• **Task**: Copy every line of the data in which the word "discord" occurs.

============================================================

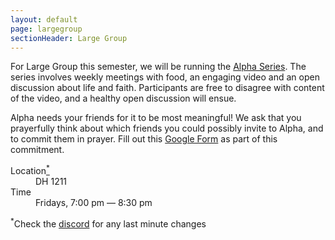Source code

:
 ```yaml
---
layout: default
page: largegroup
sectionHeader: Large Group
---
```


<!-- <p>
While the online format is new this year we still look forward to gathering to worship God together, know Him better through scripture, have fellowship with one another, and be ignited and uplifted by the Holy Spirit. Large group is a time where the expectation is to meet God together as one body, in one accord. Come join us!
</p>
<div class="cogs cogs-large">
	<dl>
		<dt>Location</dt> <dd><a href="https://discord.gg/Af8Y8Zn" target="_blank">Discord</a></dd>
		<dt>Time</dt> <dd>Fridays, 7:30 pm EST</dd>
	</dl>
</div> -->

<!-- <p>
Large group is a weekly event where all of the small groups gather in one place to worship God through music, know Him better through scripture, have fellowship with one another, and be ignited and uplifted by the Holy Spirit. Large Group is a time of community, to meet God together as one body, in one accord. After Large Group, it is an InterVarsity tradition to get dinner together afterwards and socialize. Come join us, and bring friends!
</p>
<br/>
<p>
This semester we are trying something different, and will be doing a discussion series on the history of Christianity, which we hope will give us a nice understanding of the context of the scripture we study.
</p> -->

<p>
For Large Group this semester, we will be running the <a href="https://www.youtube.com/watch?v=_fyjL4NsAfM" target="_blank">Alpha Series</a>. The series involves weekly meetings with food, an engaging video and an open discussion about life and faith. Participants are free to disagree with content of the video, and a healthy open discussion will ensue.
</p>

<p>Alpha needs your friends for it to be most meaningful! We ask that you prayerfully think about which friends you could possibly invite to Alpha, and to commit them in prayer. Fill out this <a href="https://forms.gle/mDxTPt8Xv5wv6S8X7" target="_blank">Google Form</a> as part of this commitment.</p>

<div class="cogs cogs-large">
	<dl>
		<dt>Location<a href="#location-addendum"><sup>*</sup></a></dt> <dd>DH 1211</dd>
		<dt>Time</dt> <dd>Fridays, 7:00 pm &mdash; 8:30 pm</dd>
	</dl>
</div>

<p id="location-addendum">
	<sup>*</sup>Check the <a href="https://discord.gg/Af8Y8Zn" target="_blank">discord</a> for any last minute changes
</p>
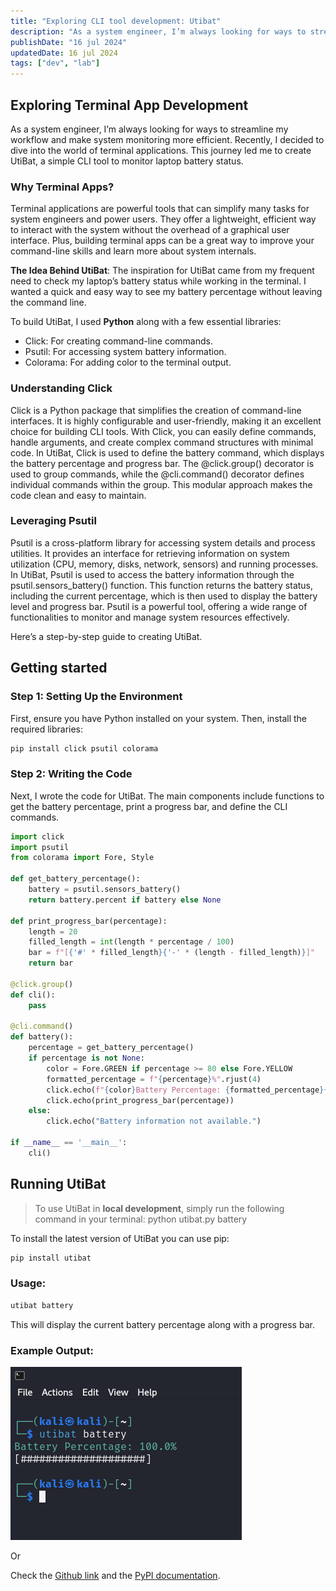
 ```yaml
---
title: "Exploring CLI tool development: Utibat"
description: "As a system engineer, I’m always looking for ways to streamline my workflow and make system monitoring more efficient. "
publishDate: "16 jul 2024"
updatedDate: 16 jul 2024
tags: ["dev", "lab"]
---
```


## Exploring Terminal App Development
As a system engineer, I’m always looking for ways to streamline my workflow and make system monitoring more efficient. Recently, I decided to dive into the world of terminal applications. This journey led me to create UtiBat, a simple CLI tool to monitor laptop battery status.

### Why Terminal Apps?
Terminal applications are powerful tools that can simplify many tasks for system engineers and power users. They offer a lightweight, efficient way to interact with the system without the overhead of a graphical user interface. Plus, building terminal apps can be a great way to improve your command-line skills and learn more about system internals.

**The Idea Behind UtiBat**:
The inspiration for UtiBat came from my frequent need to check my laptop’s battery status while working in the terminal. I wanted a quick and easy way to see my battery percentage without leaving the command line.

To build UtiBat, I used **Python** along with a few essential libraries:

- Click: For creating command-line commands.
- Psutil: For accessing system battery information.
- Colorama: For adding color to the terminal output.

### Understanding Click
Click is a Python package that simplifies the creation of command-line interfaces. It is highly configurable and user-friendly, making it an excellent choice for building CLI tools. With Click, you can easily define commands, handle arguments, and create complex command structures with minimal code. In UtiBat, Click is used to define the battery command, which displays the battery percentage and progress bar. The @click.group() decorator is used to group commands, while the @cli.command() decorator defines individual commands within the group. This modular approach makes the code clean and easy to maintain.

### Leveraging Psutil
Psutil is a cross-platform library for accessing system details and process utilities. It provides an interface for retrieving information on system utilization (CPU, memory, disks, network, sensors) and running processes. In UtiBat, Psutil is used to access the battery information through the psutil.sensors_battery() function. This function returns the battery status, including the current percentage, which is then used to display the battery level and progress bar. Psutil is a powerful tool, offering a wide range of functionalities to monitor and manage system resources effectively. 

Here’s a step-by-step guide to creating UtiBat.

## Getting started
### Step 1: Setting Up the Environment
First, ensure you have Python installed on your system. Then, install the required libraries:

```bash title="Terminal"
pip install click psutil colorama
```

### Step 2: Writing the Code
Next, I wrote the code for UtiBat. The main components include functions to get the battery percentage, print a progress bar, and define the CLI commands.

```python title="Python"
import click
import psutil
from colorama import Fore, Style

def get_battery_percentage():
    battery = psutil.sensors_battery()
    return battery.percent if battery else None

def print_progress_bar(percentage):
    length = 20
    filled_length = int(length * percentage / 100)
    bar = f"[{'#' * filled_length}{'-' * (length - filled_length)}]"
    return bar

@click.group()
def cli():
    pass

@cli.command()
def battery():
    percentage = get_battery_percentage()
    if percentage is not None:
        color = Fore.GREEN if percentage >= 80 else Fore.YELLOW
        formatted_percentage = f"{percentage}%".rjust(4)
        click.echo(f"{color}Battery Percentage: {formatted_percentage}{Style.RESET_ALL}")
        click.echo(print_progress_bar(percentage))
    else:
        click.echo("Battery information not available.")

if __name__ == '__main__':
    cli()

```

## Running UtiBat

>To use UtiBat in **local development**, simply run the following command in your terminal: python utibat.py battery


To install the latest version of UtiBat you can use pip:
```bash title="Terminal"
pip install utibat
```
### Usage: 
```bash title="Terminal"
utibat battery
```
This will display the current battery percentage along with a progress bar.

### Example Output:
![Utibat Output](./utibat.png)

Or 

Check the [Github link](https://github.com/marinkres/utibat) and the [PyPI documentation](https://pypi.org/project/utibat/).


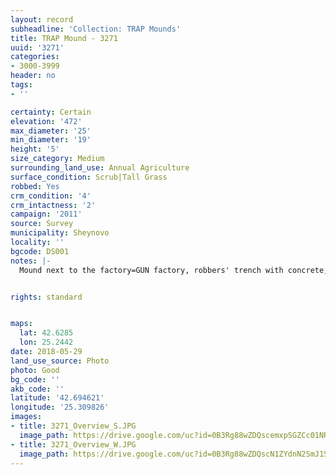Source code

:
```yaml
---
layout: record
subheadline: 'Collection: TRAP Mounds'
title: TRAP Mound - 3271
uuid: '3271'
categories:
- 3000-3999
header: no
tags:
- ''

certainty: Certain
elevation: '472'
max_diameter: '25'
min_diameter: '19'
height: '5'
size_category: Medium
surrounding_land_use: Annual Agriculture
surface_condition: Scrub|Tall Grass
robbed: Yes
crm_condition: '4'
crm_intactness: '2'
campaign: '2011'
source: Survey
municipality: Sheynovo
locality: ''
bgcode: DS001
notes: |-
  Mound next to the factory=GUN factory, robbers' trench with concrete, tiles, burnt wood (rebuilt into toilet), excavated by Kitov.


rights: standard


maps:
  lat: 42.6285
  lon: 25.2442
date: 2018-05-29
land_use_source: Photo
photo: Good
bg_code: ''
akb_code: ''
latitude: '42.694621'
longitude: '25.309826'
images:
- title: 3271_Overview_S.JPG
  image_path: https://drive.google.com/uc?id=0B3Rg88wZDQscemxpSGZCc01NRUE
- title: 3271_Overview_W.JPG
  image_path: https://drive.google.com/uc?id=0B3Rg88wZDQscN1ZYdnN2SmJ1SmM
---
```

============================================================

• **Answer for this exercise**:
		<dt>Location</dt> <dd><a href="https://discord.gg/Af8Y8Zn" target="_blank">Discord</a></dd>
	<sup>*</sup>Check the <a href="https://discord.gg/Af8Y8Zn" target="_blank">discord</a> for any last minute changes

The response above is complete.